Welcome to your online Guide to Gameday, a look at the fun traditions and gameday excitement that accompanies each home football game at SMU!

Here is where you can get tips for painting your face like a pro, learn why Peruna was once in a New York City cab, discover the recipe for the best. guacamole. ever (hint: it’s Laura Bush’s own formula), explore our handy hints for Boulevarding in style, learn all about the infamous SMU Couch, take the Gameday Photo Challenge, and more!

We want to hear about YOUR Boulevard treats and traditions, too. Share them with us on social media using the hashtag #GetHereSMU!

The Mustang Band Celebrates 100 Years

On November 3, 2017, celebrate 100 years of Mustang spirit and Mustang jazz with friends from around the world at the Mustang Band Centennial Celebration, featuring University leadership, photo ops with Peruna and more. And enjoy student acts and skits showcasing the prominence of the Mustang Band in the life of our University at the Pigskin Revue, our beloved SMU tradition. Register here.

The Mustang Band – the most visible performing ensemble at SMU – is famously known as both “The Hub of SMU Spirit” and “The Best-Dressed Band in the Land.” About 100 men and women from across campus form this close-knit, diverse organization and uphold its longtime tradition of creating an unforgettable, high-stepping entertainment experience. In addition to its signature jazz arrangements, established by Cy Barcus in the 1920s, the Mustang Band incorporates other popular musical styles into its dazzling repertoire.

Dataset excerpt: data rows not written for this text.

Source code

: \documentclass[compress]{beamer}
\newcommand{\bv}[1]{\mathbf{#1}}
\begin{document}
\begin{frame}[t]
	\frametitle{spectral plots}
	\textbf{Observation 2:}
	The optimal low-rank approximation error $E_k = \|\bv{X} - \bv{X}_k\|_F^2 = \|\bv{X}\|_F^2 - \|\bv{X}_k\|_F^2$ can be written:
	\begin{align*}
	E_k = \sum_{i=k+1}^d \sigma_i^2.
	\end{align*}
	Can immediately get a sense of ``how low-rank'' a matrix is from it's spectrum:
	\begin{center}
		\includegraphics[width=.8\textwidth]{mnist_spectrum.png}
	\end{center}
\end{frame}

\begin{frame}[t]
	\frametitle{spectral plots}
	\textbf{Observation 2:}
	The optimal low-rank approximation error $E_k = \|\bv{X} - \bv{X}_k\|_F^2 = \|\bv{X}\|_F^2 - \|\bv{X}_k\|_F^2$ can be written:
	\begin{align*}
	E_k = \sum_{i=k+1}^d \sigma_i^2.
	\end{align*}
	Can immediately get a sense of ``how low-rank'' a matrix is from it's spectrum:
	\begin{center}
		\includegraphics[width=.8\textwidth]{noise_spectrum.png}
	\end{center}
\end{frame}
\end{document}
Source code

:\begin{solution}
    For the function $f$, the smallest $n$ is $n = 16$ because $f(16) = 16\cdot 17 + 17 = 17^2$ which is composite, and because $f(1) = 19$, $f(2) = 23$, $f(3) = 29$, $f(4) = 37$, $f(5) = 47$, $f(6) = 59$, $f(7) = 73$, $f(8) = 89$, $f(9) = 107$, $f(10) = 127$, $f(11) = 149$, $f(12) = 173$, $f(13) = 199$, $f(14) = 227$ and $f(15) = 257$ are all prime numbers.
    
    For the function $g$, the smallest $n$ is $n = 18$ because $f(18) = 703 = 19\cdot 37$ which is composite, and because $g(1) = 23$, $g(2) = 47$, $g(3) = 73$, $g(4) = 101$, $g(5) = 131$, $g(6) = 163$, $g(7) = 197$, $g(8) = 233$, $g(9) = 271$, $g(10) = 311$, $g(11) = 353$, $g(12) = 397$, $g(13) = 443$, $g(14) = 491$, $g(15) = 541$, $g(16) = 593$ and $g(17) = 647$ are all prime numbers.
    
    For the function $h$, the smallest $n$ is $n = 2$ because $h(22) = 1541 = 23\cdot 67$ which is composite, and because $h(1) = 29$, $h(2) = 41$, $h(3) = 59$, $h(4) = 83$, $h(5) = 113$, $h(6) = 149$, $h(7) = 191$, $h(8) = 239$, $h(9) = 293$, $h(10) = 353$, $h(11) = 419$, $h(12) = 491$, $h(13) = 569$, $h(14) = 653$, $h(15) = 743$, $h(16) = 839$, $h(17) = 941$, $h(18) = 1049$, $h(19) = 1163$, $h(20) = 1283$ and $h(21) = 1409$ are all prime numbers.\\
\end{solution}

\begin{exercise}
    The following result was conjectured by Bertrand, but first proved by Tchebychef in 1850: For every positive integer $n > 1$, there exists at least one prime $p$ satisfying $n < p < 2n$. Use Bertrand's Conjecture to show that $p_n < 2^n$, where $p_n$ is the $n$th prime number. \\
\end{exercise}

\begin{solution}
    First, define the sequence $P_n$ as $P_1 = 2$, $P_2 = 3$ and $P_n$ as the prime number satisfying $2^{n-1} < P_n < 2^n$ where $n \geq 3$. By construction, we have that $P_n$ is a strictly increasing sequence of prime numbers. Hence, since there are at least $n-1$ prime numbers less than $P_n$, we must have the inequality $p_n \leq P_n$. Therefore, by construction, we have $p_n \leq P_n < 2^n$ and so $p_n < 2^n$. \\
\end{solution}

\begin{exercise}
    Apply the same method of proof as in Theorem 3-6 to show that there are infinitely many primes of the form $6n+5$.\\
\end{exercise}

Enjoy these great videos and photos from 100 years of Mustang Band spirit!

Navy Game
November 26, 2016

Homecoming Parade
November 15, 2016

SMU Homecoming
1941

SMU promo and half-time show
1983

Performing in the fountain
Meadows School, 2014

Half-time show
October 3, 2015

Half-time show
SMU v. UT, 1985

All about Peruna

Five things to know about Peruna

The location of Peruna’s stable is one of SMU’s best-kept secrets. The decision to keep the coordinates under wraps was influenced, no doubt, by a famous “scalping” incident. According to a report published inThe SMU Campus student newspaper on November 11, 1964, a group of Texas A&M University students had wreaked havoc on campus the previous weekend by shaving Peruna’s forelock and tail, stealing a red Mustang statue that topped Ownby Stadium and committing various other acts of vandalism. According to the article, Peruna suffered no permanent damage.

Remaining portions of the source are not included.